During this feast, Marie pronounced her last words which were transmitted to us: “Do whatever he tells you to do. “And the last words of the Virgin Mary are an eternal command. Mary was the first evangelist to give us a moral teaching.
It appears later, in the gospel of Matthew and Mark, when Jesus says, “Whoever does the will of my Heavenly Father is my brother, sister, and mother. Mary had consented to the Father’s will decades ago, and that is indeed how she became her mother. She followed Jesus to the foot of the cross, received the beloved apostle as her adopted son, and hugged Christ when it was all over. She must have been the one who handed her body over to Joseph and Nicodemus for burial. She became the first evangelist to present the impossible mystery of an immortal God who can die to the disciples of Christ. She was the first evangelist to give the broken Body of Christ to someone.

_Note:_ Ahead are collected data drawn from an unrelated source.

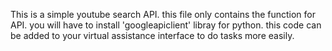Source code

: This is a simple youtube search API.
this file only contains the function for API.
you will have to install 'googleapiclient' libray for python. 
this code can be added to your virtual assistance interface to do tasks more easily. 
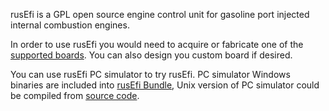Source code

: rusEfi is a GPL open source engine control unit for gasoline port injected internal combustion engines.

In order to use rusEfi you would need to acquire or fabricate one of the [supported boards](Hardware). You can also design you custom board if desired.

You can use rusEfi PC simulator to try rusEfi. PC simulator Windows binaries are included into [rusEfi Bundle](Download), Unix version of PC simulator could be compiled from [source code](https://github.com/rusefi/rusefi/simulator). 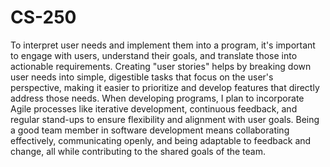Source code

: # CS-250
To interpret user needs and implement them into a program, it's important to engage with users, understand their goals, and translate those into actionable requirements. Creating "user stories" helps by breaking down user needs into simple, digestible tasks that focus on the user's perspective, making it easier to prioritize and develop features that directly address those needs. When developing programs, I plan to incorporate Agile processes like iterative development, continuous feedback, and regular stand-ups to ensure flexibility and alignment with user goals. Being a good team member in software development means collaborating effectively, communicating openly, and being adaptable to feedback and change, all while contributing to the shared goals of the team.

And then, of course, another Mary, Mary Magdalene, became the evangelist of the Apostles and told them that Christ had risen from the dead.
Anyone who was evangelized after that was evangelized because Mary did these things.
She was where it all began.
Other than that, I guess you could say she didn’t evangelize zero.
In the beginning was the Word, made flesh in the body of Mary, by the consent of Mary, revealed to the world by Mary.
Nothing that happened afterwards mattered so much.
Image via Pixabay
Mary Pezzulo is the author of Meditations on the Stations of the Cross and Stumbling in Grace: How We Meet God in Tiny Works of Mercy.